Отчего так? Но ведь это мы, грамотные, пересказывали историю, как набор курьезов, нам так хотелось воспитать интерес к культуре, к прошлому, что мы выбирали одни сливки с клубникой. Прочитавшие по диагонали книжку про юродство подумали, что понимают, о чем это. Но им не хватило контекста, потому что они вычитали только лакомое. Оборотная сторона таланта — то, что он умеет передать читающему полноту переживания. Но и он просто физически не может поделиться всей полнотой бэкграунда.

Проблема в том, что успех полноценной литературы спровоцировал возникновение огромного количества модных околоисторических книжек. Наверное, существование мутного бульона необходимо для зарождения жизни, но у меня чувство персональной вины. Я сама, будучи искусствоведом, как-то объясняла, что можно читать учебник истории, а можно смотреть картинки из него, и если правильно смотреть, то это почти заменит чтение. Это было плохо. Так нельзя. Научиться правильно смотреть ничуть не проще, чем выучиться правильно читать. По результатам, мы мало рассказывали о том, что составляло существо и основу этого средневекового мира. Мы заглядывали под половицы и за шторы, мы описывали архитектурное устройство их домов и городов и подробности церемониала, но мы не объяснили смысла, который держал всю эту картину отнюдь не карикатурного мира. Мы знали историю, знали контекст, но — я теперь это очень хорошо понимаю — труднее рассказать о живом наполнении, чем достать какой-нибудь анекдот или, впав в другую крайность, заняться истолкованием.

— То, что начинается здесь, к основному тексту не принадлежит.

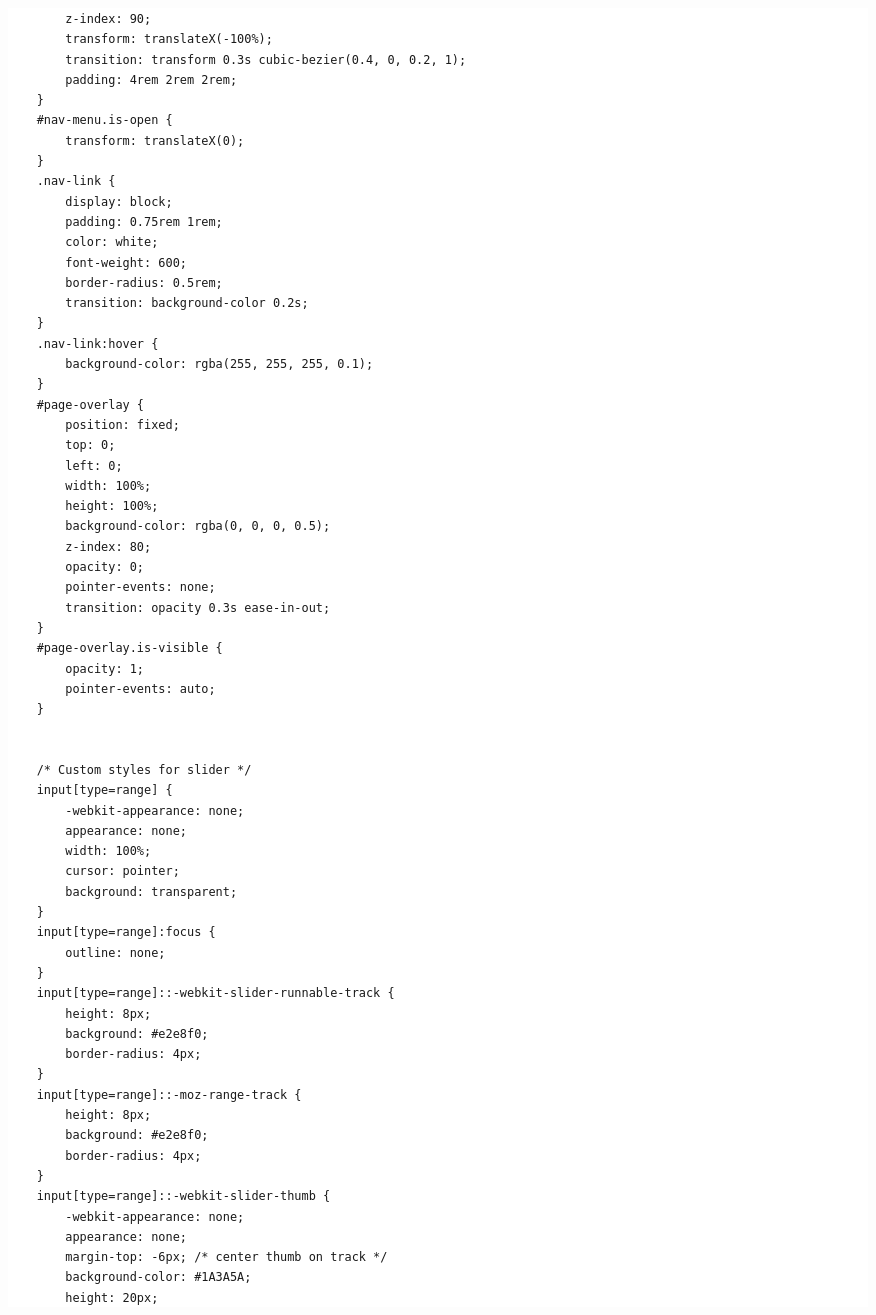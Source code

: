             z-index: 90;
            transform: translateX(-100%);
            transition: transform 0.3s cubic-bezier(0.4, 0, 0.2, 1);
            padding: 4rem 2rem 2rem;
        }
        #nav-menu.is-open {
            transform: translateX(0);
        }
        .nav-link {
            display: block;
            padding: 0.75rem 1rem;
            color: white;
            font-weight: 600;
            border-radius: 0.5rem;
            transition: background-color 0.2s;
        }
        .nav-link:hover {
            background-color: rgba(255, 255, 255, 0.1);
        }
        #page-overlay {
            position: fixed;
            top: 0;
            left: 0;
            width: 100%;
            height: 100%;
            background-color: rgba(0, 0, 0, 0.5);
            z-index: 80;
            opacity: 0;
            pointer-events: none;
            transition: opacity 0.3s ease-in-out;
        }
        #page-overlay.is-visible {
            opacity: 1;
            pointer-events: auto;
        }


        /* Custom styles for slider */
        input[type=range] {
            -webkit-appearance: none;
            appearance: none;
            width: 100%;
            cursor: pointer;
            background: transparent;
        }
        input[type=range]:focus {
            outline: none;
        }
        input[type=range]::-webkit-slider-runnable-track {
            height: 8px;
            background: #e2e8f0;
            border-radius: 4px;
        }
        input[type=range]::-moz-range-track {
            height: 8px;
            background: #e2e8f0;
            border-radius: 4px;
        }
        input[type=range]::-webkit-slider-thumb {
            -webkit-appearance: none;
            appearance: none;
            margin-top: -6px; /* center thumb on track */
            background-color: #1A3A5A;
            height: 20px;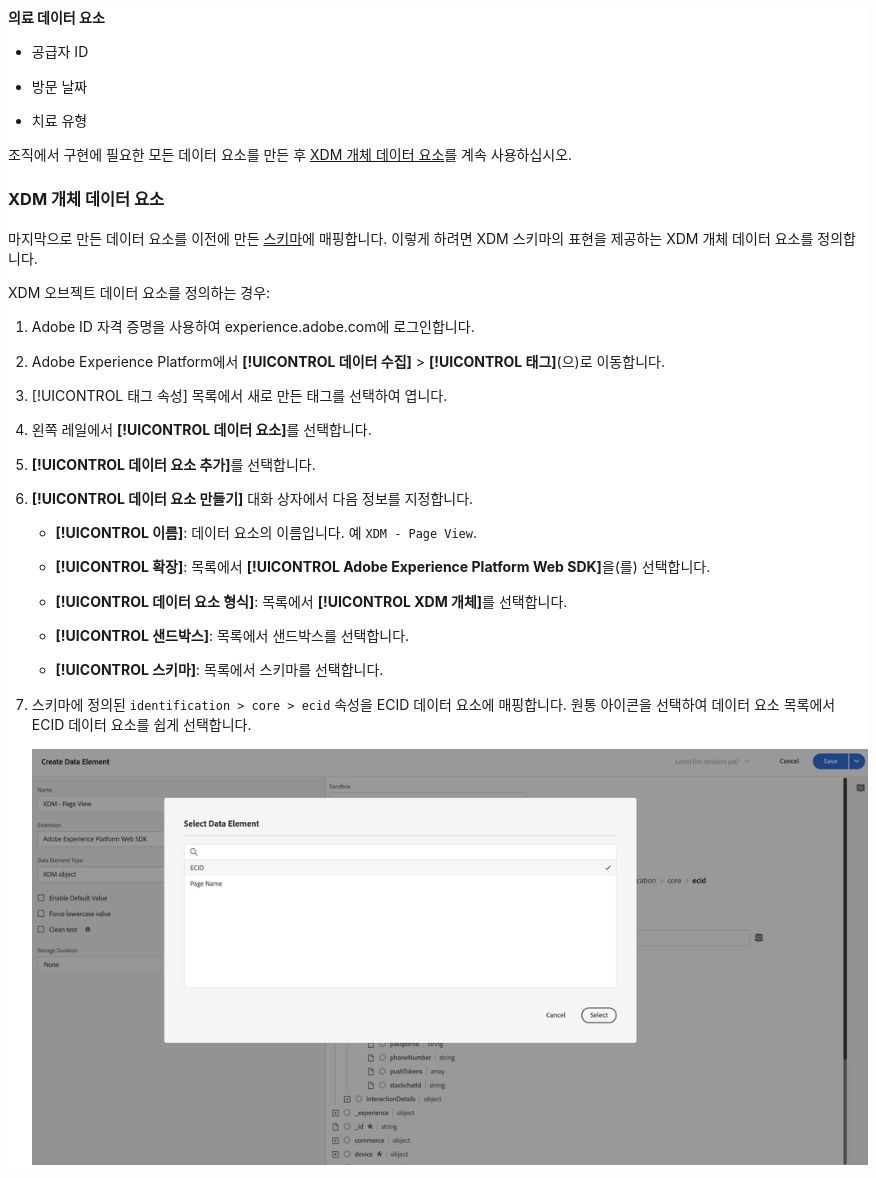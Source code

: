 **의료 데이터 요소**

* 공급자 ID

* 방문 날짜

* 치료 유형

조직에서 구현에 필요한 모든 데이터 요소를 만든 후 [XDM 개체 데이터 요소](#xdm-object-data-element)를 계속 사용하십시오.

### XDM 개체 데이터 요소

마지막으로 만든 데이터 요소를 이전에 만든 [스키마](/help/getting-started/cja-upgrade/cja-upgrade-schema-create.md)에 매핑합니다. 이렇게 하려면 XDM 스키마의 표현을 제공하는 XDM 개체 데이터 요소를 정의합니다.

XDM 오브젝트 데이터 요소를 정의하는 경우:

1. Adobe ID 자격 증명을 사용하여 experience.adobe.com에 로그인합니다.

1. Adobe Experience Platform에서 **[!UICONTROL 데이터 수집]** > **[!UICONTROL 태그]**(으)로 이동합니다.

1. [!UICONTROL 태그 속성] 목록에서 새로 만든 태그를 선택하여 엽니다.

1. 왼쪽 레일에서 **[!UICONTROL 데이터 요소]**&#x200B;를 선택합니다.

1. **[!UICONTROL 데이터 요소 추가]**&#x200B;를 선택합니다.

1. **[!UICONTROL 데이터 요소 만들기]** 대화 상자에서 다음 정보를 지정합니다.

   * **[!UICONTROL 이름]**: 데이터 요소의 이름입니다. 예 `XDM - Page View`.

   * **[!UICONTROL 확장]**: 목록에서 **[!UICONTROL Adobe Experience Platform Web SDK]**&#x200B;을(를) 선택합니다.

   * **[!UICONTROL 데이터 요소 형식]**: 목록에서 **[!UICONTROL XDM 개체]**&#x200B;를 선택합니다.

   * **[!UICONTROL 샌드박스]**: 목록에서 샌드박스를 선택합니다.

   * **[!UICONTROL 스키마]**: 목록에서 스키마를 선택합니다.

1. 스키마에 정의된 `identification > core > ecid` 속성을 ECID 데이터 요소에 매핑합니다. 원통 아이콘을 선택하여 데이터 요소 목록에서 ECID 데이터 요소를 쉽게 선택합니다.

   ![ECID 데이터 요소 선택](assets/pick-ecid-dataelement.png)
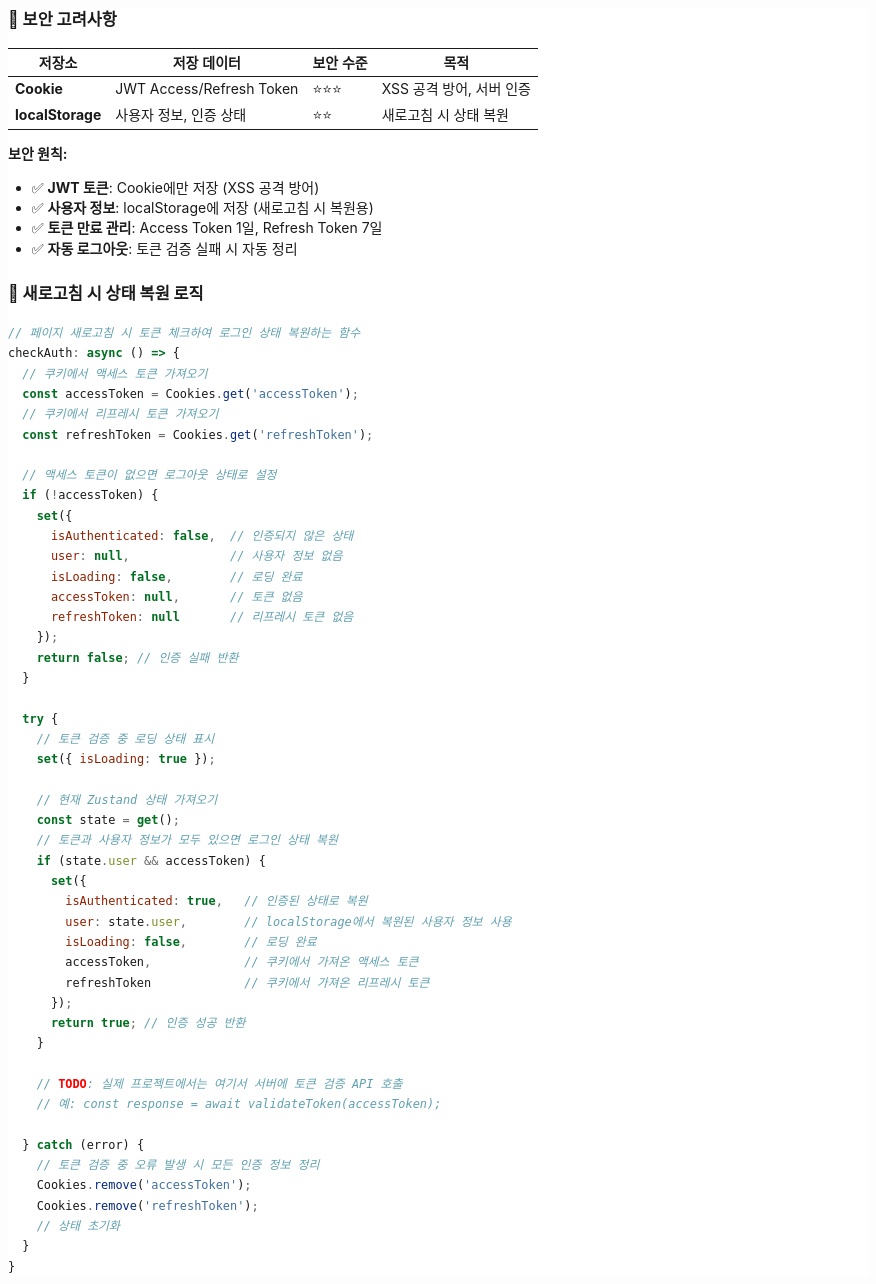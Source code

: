 ### 🔐 보안 고려사항

| 저장소 | 저장 데이터 | 보안 수준 | 목적 |
|--------|------------|----------|------|
| **Cookie** | JWT Access/Refresh Token | ⭐⭐⭐ | XSS 공격 방어, 서버 인증 |
| **localStorage** | 사용자 정보, 인증 상태 | ⭐⭐ | 새로고침 시 상태 복원 |

**보안 원칙:**
- ✅ **JWT 토큰**: Cookie에만 저장 (XSS 공격 방어)
- ✅ **사용자 정보**: localStorage에 저장 (새로고침 시 복원용)
- ✅ **토큰 만료 관리**: Access Token 1일, Refresh Token 7일
- ✅ **자동 로그아웃**: 토큰 검증 실패 시 자동 정리

### 🔄 새로고침 시 상태 복원 로직

```javascript
// 페이지 새로고침 시 토큰 체크하여 로그인 상태 복원하는 함수
checkAuth: async () => {
  // 쿠키에서 액세스 토큰 가져오기
  const accessToken = Cookies.get('accessToken');
  // 쿠키에서 리프레시 토큰 가져오기
  const refreshToken = Cookies.get('refreshToken');
  
  // 액세스 토큰이 없으면 로그아웃 상태로 설정
  if (!accessToken) {
    set({ 
      isAuthenticated: false,  // 인증되지 않은 상태
      user: null,              // 사용자 정보 없음
      isLoading: false,        // 로딩 완료
      accessToken: null,       // 토큰 없음
      refreshToken: null       // 리프레시 토큰 없음
    });
    return false; // 인증 실패 반환
  }

  try {
    // 토큰 검증 중 로딩 상태 표시
    set({ isLoading: true });
    
    // 현재 Zustand 상태 가져오기
    const state = get();
    // 토큰과 사용자 정보가 모두 있으면 로그인 상태 복원
    if (state.user && accessToken) {
      set({ 
        isAuthenticated: true,   // 인증된 상태로 복원
        user: state.user,        // localStorage에서 복원된 사용자 정보 사용
        isLoading: false,        // 로딩 완료
        accessToken,             // 쿠키에서 가져온 액세스 토큰
        refreshToken             // 쿠키에서 가져온 리프레시 토큰
      });
      return true; // 인증 성공 반환
    }
    
    // TODO: 실제 프로젝트에서는 여기서 서버에 토큰 검증 API 호출
    // 예: const response = await validateToken(accessToken);
    
  } catch (error) {
    // 토큰 검증 중 오류 발생 시 모든 인증 정보 정리
    Cookies.remove('accessToken');
    Cookies.remove('refreshToken');
    // 상태 초기화
  }
}
```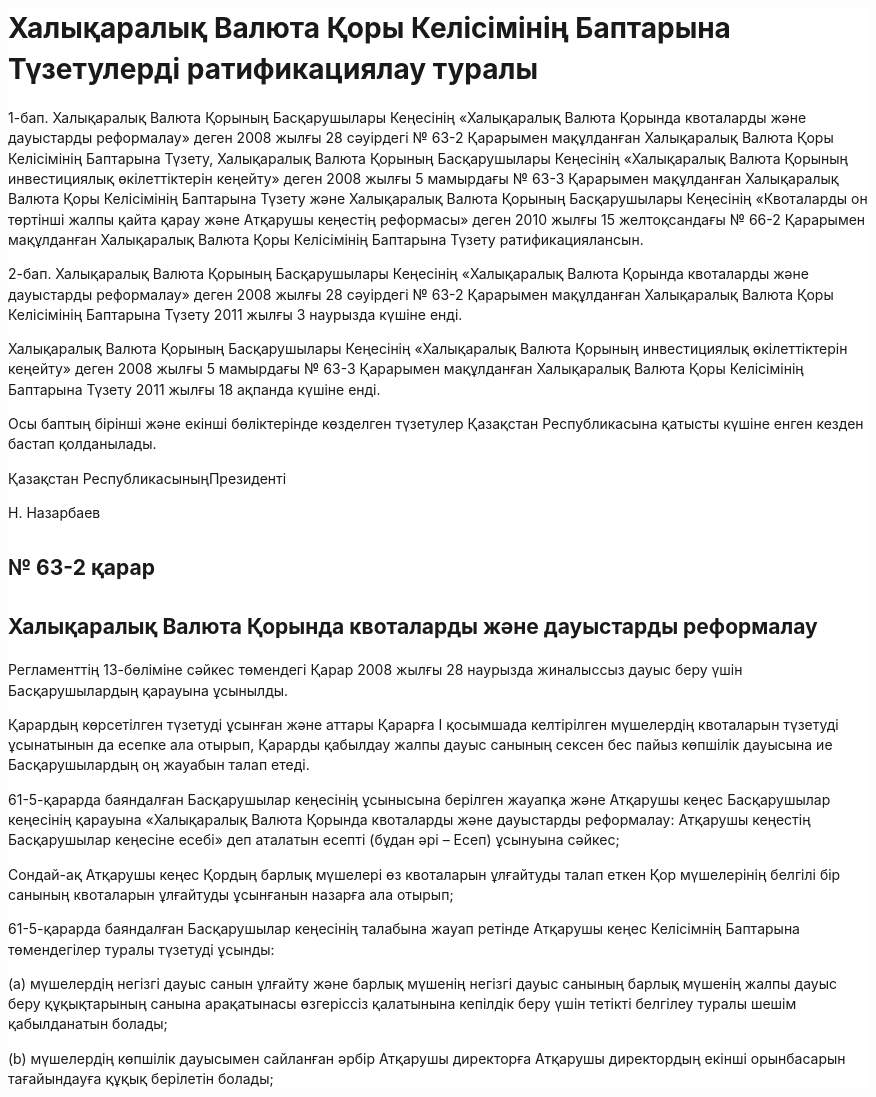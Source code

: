 # Халықаралық Валюта Қоры Келісімінің Баптарына Түзетулерді ратификациялау туралы

1-бап. Халықаралық Валюта Қорының Басқарушылары Кеңесінің «Халықаралық Валюта Қорында квоталарды және дауыстарды реформалау» деген 2008 жылғы 28 сәуірдегі № 63-2 Қарарымен мақұлданған Халықаралық Валюта Қоры Келісімінің Баптарына Түзету, Халықаралық Валюта Қорының Басқарушылары Кеңесінің «Халықаралық Валюта Қорының инвестициялық өкілеттіктерін кеңейту» деген 2008 жылғы 5 мамырдағы № 63-3 Қарарымен мақұлданған Халықаралық Валюта Қоры Келісімінің Баптарына Түзету және Халықаралық Валюта Қорының Басқарушылары Кеңесінің «Квоталарды он төртінші жалпы қайта қарау және Атқарушы кеңестің реформасы» деген 2010 жылғы 15 желтоқсандағы № 66-2 Қарарымен мақұлданған Халықаралық Валюта Қоры Келісімінің Баптарына Түзету ратификациялансын.

2-бап. Халықаралық Валюта Қорының Басқарушылары Кеңесінің «Халықаралық Валюта Қорында квоталарды және дауыстарды реформалау» деген 2008 жылғы 28 сәуірдегі № 63-2 Қарарымен мақұлданған Халықаралық Валюта Қоры Келісімінің Баптарына Түзету 2011 жылғы 3 наурызда күшіне енді.

Халықаралық Валюта Қорының Басқарушылары Кеңесінің «Халықаралық Валюта Қорының инвестициялық өкілеттіктерін кеңейту» деген 2008 жылғы 5 мамырдағы № 63-3 Қарарымен мақұлданған Халықаралық Валюта Қоры Келісімінің Баптарына Түзету 2011 жылғы 18 ақпанда күшіне енді.

Осы баптың бірінші және екінші бөліктерінде көзделген түзетулер Қазақстан Республикасына қатысты күшіне енген кезден бастап қолданылады.

Қазақстан РеспубликасыныңПрезиденті

Н. Назарбаев

## № 63-2 қарар

## Халықаралық Валюта Қорында квоталарды және дауыстарды реформалау

Регламенттің 13-бөліміне сәйкес төмендегі Қарар 2008 жылғы 28 наурызда жиналыссыз дауыс беру үшін Басқарушылардың қарауына ұсынылды.

Қарардың көрсетілген түзетуді ұсынған және аттары Қарарға І қосымшада келтірілген мүшелердің квоталарын түзетуді ұсынатынын да есепке ала отырып, Қарарды қабылдау жалпы дауыс санының сексен бес пайыз көпшілік дауысына ие Басқарушылардың оң жауабын талап етеді.

61-5-қарарда баяндалған Басқарушылар кеңесінің ұсынысына берілген жауапқа және Атқарушы кеңес Басқарушылар кеңесінің қарауына «Халықаралық Валюта Қорында квоталарды және дауыстарды реформалау: Атқарушы кеңестің Басқарушылар кеңесіне есебі» деп аталатын есепті (бұдан әрі – Есеп) ұсынуына сәйкес;

Сондай-ақ Атқарушы кеңес Қордың барлық мүшелері өз квоталарын ұлғайтуды талап еткен Қор мүшелерінің белгілі бір санының квоталарын ұлғайтуды ұсынғанын назарға ала отырып;

61-5-қарарда баяндалған Басқарушылар кеңесінің талабына жауап ретінде Атқарушы кеңес Келісімнің Баптарына төмендегілер туралы түзетуді ұсынды:

(a) мүшелердің негізгі дауыс санын ұлғайту және барлық мүшенің негізгі дауыс санының барлық мүшенің жалпы дауыс беру құқықтарының санына арақатынасы өзгеріссіз қалатынына кепілдік беру үшін тетікті белгілеу туралы шешім қабылданатын болады;

(b) мүшелердің көпшілік дауысымен сайланған әрбір Атқарушы директорға Атқарушы директордың екінші орынбасарын тағайындауға құқық берілетін болады;

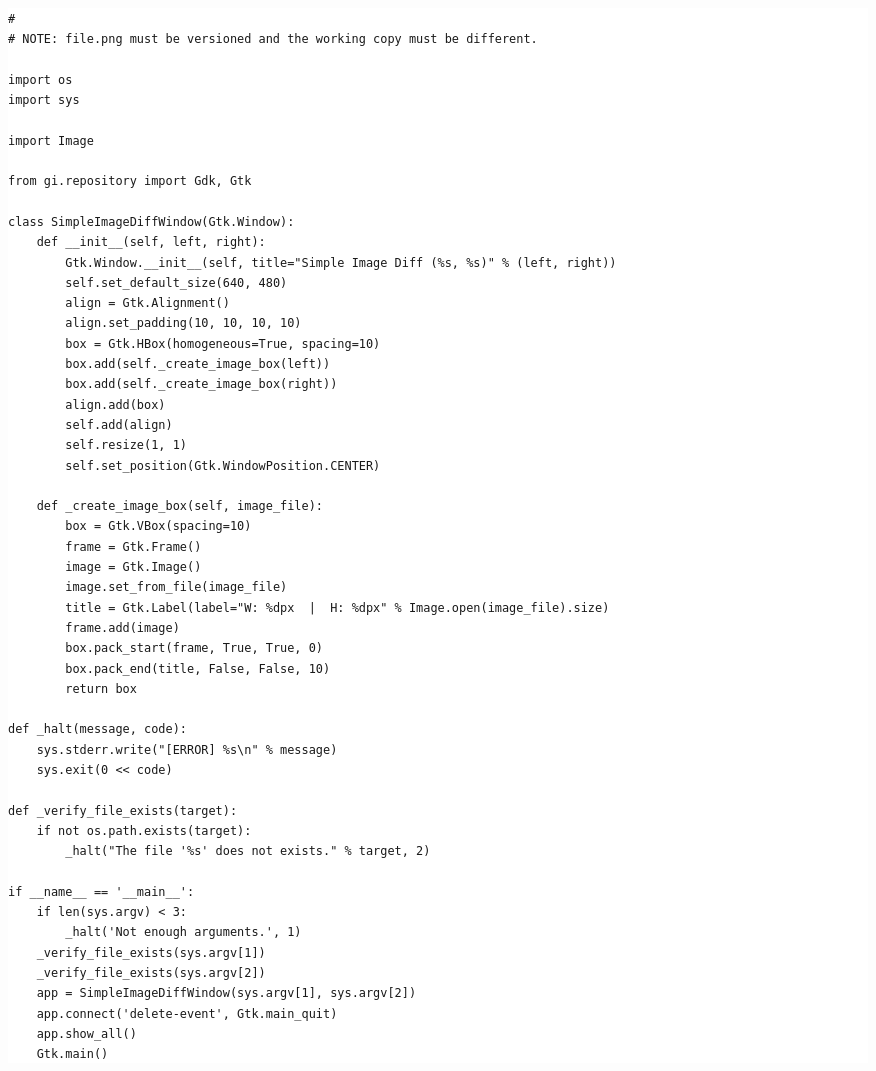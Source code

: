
 ```shell
#
# NOTE: file.png must be versioned and the working copy must be different.

import os
import sys

import Image

from gi.repository import Gdk, Gtk

class SimpleImageDiffWindow(Gtk.Window):
    def __init__(self, left, right):
        Gtk.Window.__init__(self, title="Simple Image Diff (%s, %s)" % (left, right))
        self.set_default_size(640, 480)
        align = Gtk.Alignment()
        align.set_padding(10, 10, 10, 10)
        box = Gtk.HBox(homogeneous=True, spacing=10)
        box.add(self._create_image_box(left))
        box.add(self._create_image_box(right))
        align.add(box)
        self.add(align)
        self.resize(1, 1)
        self.set_position(Gtk.WindowPosition.CENTER)

    def _create_image_box(self, image_file):
        box = Gtk.VBox(spacing=10)
        frame = Gtk.Frame()
        image = Gtk.Image()
        image.set_from_file(image_file)
        title = Gtk.Label(label="W: %dpx  |  H: %dpx" % Image.open(image_file).size)
        frame.add(image)
        box.pack_start(frame, True, True, 0)
        box.pack_end(title, False, False, 10)
        return box

def _halt(message, code):
    sys.stderr.write("[ERROR] %s\n" % message)
    sys.exit(0 << code)

def _verify_file_exists(target):
    if not os.path.exists(target):
        _halt("The file '%s' does not exists." % target, 2)

if __name__ == '__main__':
    if len(sys.argv) < 3:
        _halt('Not enough arguments.', 1)
    _verify_file_exists(sys.argv[1])
    _verify_file_exists(sys.argv[2])
    app = SimpleImageDiffWindow(sys.argv[1], sys.argv[2])
    app.connect('delete-event', Gtk.main_quit)
    app.show_all()
    Gtk.main()
```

Новое поколение образованных авторов много сделало для того, чтобы приблизить историю и культуру к читателю. Им, нам — это удалось. В результате окончательно исчезла дистанция между исторической цитатой и исследовательским высказыванием. Эти самые «наши», с которых я начала, с тех пор изрядно мутировали, теперь они не сомневаются, что какая-то историческая перспектива их освещает. Или даже освящает. Путь от исторической реконструкции до исторической реакции оказался совсем коротким.

История PUSSY RIOT, включая судебный процесс — это точно «наш» перформанс [выражение И.Гулина], только и с той, и с другой стороны, и он полностью на нашей ответственности, абсолютно сознаю, как византинист, который слишком мало занимался Византией. И последствия тоже на нас и учениках и читателях наших. Страшно вообще-то.

То, что происходит — следствие быстро сказанных слов, броских газетных заголовков и недлинных текстов, легко и лихо все обобщающих, приучивших читателя к тому, что мир легко рифмуется, элементарно раскладывается. А он оказался сложнее, и теперь все ползет по швам. Нет такой веревочки, за которую можно дернуть, чтобы ужас закончился. Нам придется все распутывать по ниточке. Вот моя ниточка. Пусть будет начало.